Figure 2: Cybersecurity Bowtie Diagram
ALARP
The phrase as low as reasonably practicable (ALARP) originates from health and safety legislation developed in the UK. ALARP is widely used in safety standards and legislation throughout the world. IEC 61508[4] defines the following for risks:
- Zero risk can never be reached; only probabilities can be reduced.
- Non-tolerable risks must be reduced (ALARP).
- Optimal, cost-effective safety is achieved when addressed in the entire safety lifecycle.
Figure 3 shows a visual representation of ALARP. Initially minimal cost (or effort equated to cost) is expended to mitigate significant or intolerable risk. As risk is addressed, the cost to mitigate increases further. The ALARP point is when the cost to mitigate additional risk becomes disproportional to the risk reduction.
The ALARP concept can be applied equally well to managing cybersecurity risk, and especially to industrial cybersecurity risk. Consider the fact that investment in cybersecurity spending is forecasted to reach $172 billion in 2022[5] Despite this massive investment, organizations are still being impacted by cybersecurity incidents that, with hindsight, could have been easily prevented. Examples include: The fuel pipeline company that was incapacitated by ransomware because of an inadequately secured remote access connection; the water treatment plant that was tampered with by a disgruntled former employee who still had access to systems; the compromise of a safety controller that could have been prevented by turning a physical key to a different position.
These incidents illustrate the fact that too little effort is made to address intolerable risks that, ironically, involve minimal cost. While it is unclear if the current investment is appropriate, it is clearly not correctly targeted.
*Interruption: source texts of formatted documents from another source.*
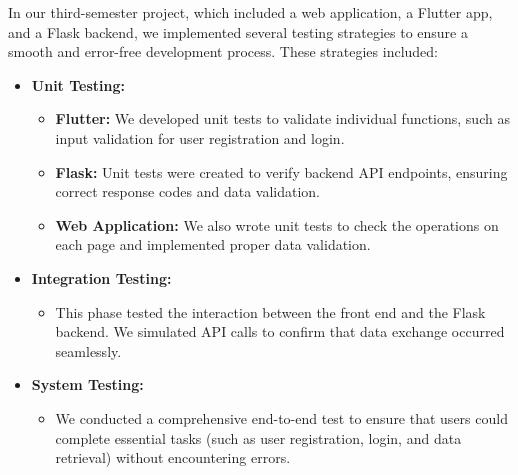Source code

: \documentclass[a4paper,14pt]{article}
\begin{document}
{{{{{{{{{{{{		
		\vspace{0.5cm}
		
			{
			\noindent \normalsize
			\justifying In our third-semester project, which included a web application, a Flutter app, and a Flask backend, we implemented several testing strategies to ensure a smooth and error-free development process. These strategies included:
			
			\begin{itemize}
				\item \textbf{Unit Testing:}
				\begin{itemize}
					\item \textbf{Flutter:} We developed unit tests to validate individual functions, such as input validation for user registration and login.
					\item \textbf{Flask:} Unit tests were created to verify backend API endpoints, ensuring correct response codes and data validation.
					\item \textbf{Web Application:} We also wrote unit tests to check the operations on each page and implemented proper data validation.
				\end{itemize}
				
				\item \textbf{Integration Testing:}
				\begin{itemize}
					\item This phase tested the interaction between the front end and the Flask backend. We simulated API calls to confirm that data exchange occurred seamlessly.
				\end{itemize}
				
				\item \textbf{System Testing:}
				\begin{itemize}
					\item We conducted a comprehensive end-to-end test to ensure that users could complete essential tasks (such as user registration, login, and data retrieval) without encountering errors.
				\end{itemize}
				

\end{itemize}}}}}}}}}}}}}}
\end{document}
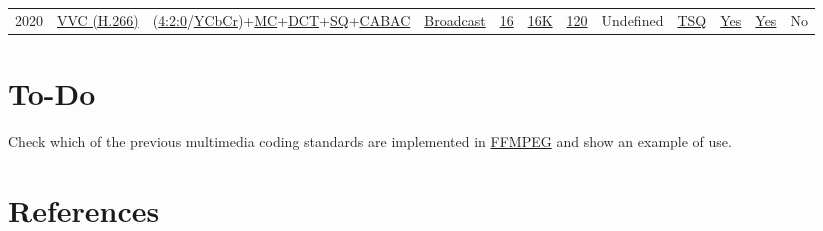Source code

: \begin{tabular}{lrrrrrrrrrrr}
2020 & %
\href{https://en.wikipedia.org/wiki/Versatile_Video_Coding}{VVC (H.266)} & %
(\href{https://en.wikipedia.org/wiki/Chroma_subsampling#4:2:0}{4:2:0}/\href{https://en.wikipedia.org/wiki/JPEG#Color_space_transformation}{YCbCr})+\href{https://en.wikipedia.org/wiki/Motion_compensation}{MC}+\href{https://en.wikipedia.org/wiki/Discrete_cosine_transform}{DCT}+\href{https://en.wikipedia.org/wiki/Quantization_(signal_processing)}{SQ}+\href{https://en.wikipedia.org/wiki/Context-adaptive_variable-length_coding}{CABAC} & %
\href{https://en.wikipedia.org/wiki/Versatile_Video_Coding#Broadcast}{Broadcast} & %
\href{https://en.wikipedia.org/wiki/Versatile_Video_Coding#Concept}{16} & %
\href{https://en.wikipedia.org/wiki/16K_resolution}{16K} & %
\href{https://en.wikipedia.org/wiki/Versatile_Video_Coding#Concept}{120} & %
Undefined & %
\href{https://en.wikipedia.org/wiki/Versatile_Video_Coding#Concept}{TSQ} & %
\href{https://en.wikipedia.org/wiki/Versatile_Video_Coding#Concept}{Yes} & %
\href{https://en.wikipedia.org/wiki/Versatile_Video_Coding#Concept}{Yes} & %
No \\ %

\end{tabular}

\section{To-Do}

Check which of the previous multimedia coding standards are implemented in \href{https://ffmpeg.org/}{FFMPEG} and show an example of use.

\section{References}

\renewcommand{\addcontentsline}[3]{}%


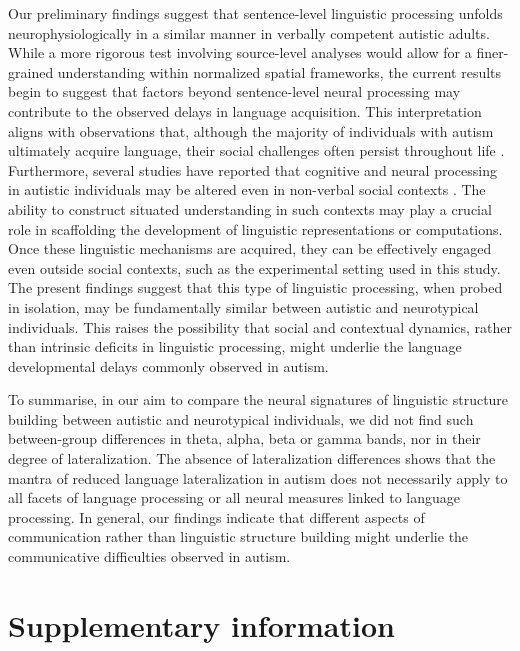 Our preliminary findings suggest that sentence-level linguistic processing unfolds neurophysiologically in a similar manner in verbally competent autistic adults. While a more rigorous test involving source-level analyses would allow for a finer-grained understanding within normalized spatial frameworks, the current results begin to suggest that factors beyond sentence-level neural processing may contribute to the observed delays in language acquisition. This interpretation aligns with observations that, although the majority of individuals with autism ultimately acquire language, their social challenges often persist throughout life \citep{anderson2007}. Furthermore, several studies have reported that cognitive and neural processing in autistic individuals may be altered even in non-verbal social contexts \citep{mangnus2024bpcnni,wadge2019}. The ability to construct situated understanding in such contexts may play a crucial role in scaffolding the development of linguistic representations or computations. Once these linguistic mechanisms are acquired, they can be effectively engaged even outside social contexts, such as the experimental setting used in this study. The present findings suggest that this type of linguistic processing, when probed in isolation, may be fundamentally similar between autistic and neurotypical individuals. This raises the possibility that social and contextual dynamics, rather than intrinsic deficits in linguistic processing, might underlie the language developmental delays commonly observed in autism. 

To summarise, in our aim to compare the neural signatures of linguistic structure building between autistic and neurotypical individuals, we did not find such between-group differences in theta, alpha, beta or gamma bands, nor in their degree of lateralization. The absence of lateralization differences shows that the mantra of reduced language lateralization in autism does not necessarily apply to all facets of language processing or all neural measures linked to language processing. In general, our findings indicate that different aspects of communication rather than linguistic structure building might underlie the communicative difficulties observed in autism.


\newpage

\section{Supplementary information}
Figure 3: Visualizing ALARP
Summary
Now that organizations have a better understanding of the difference between industrial cybersecurity and IT cybersecurity, there is an opportunity to apply existing proven industrial risk management practices. The use of statistical methods can provide a more reliable estimate of the likelihood of a cybersecurity incident. This more reliable estimate can be used to better identify the risk reduction needed to manage the risk to as low as reasonably practicable (ALARP). The use of existing tools such as bowtie diagrams can help to elevate the significance of controls needed to maintain a secure industrial facility. “The optimal solution for assessment of cybersecurity risks is not to start from scratch with new studies but to extend the existing studies to incorporate new objectives and requirements.”[6]
[1] Edward Marszal and Jim McGlone, Security PHA Review for Consequence-Based Cybersecurity (Research Triangle Park, NC: ISA [International Society of Automation], 2019).
[2] Marszal and McGlone, Security PHA Review for Consequence-Based Cybersecurity, 14.
[3] Douglas W. Hubbard and Richard Seiersen, How to Measure Anything in Cybersecurity Risk (Hoboken, NJ: John Wiley & Sons, 2016), 38.
[4] IEC 61508-1:2010, Functional Safety of Electrical/Electronic/Programmable Electronic Safety-Related Systems – Part 1: General Requirements (IEC [International Electrotechnical Commission]).
[5] " Cybersecurity spending trends for 2022: Investing in the future”, CSO, Accessed February 14, 2022, https://www.csoonline.com/article/3645091/cybersecurity-spending-trends-for-2022-investing-in-the-future.html
[6] Marszal and McGlone, Security PHA Review for Consequence-Based Cybersecurity, 14.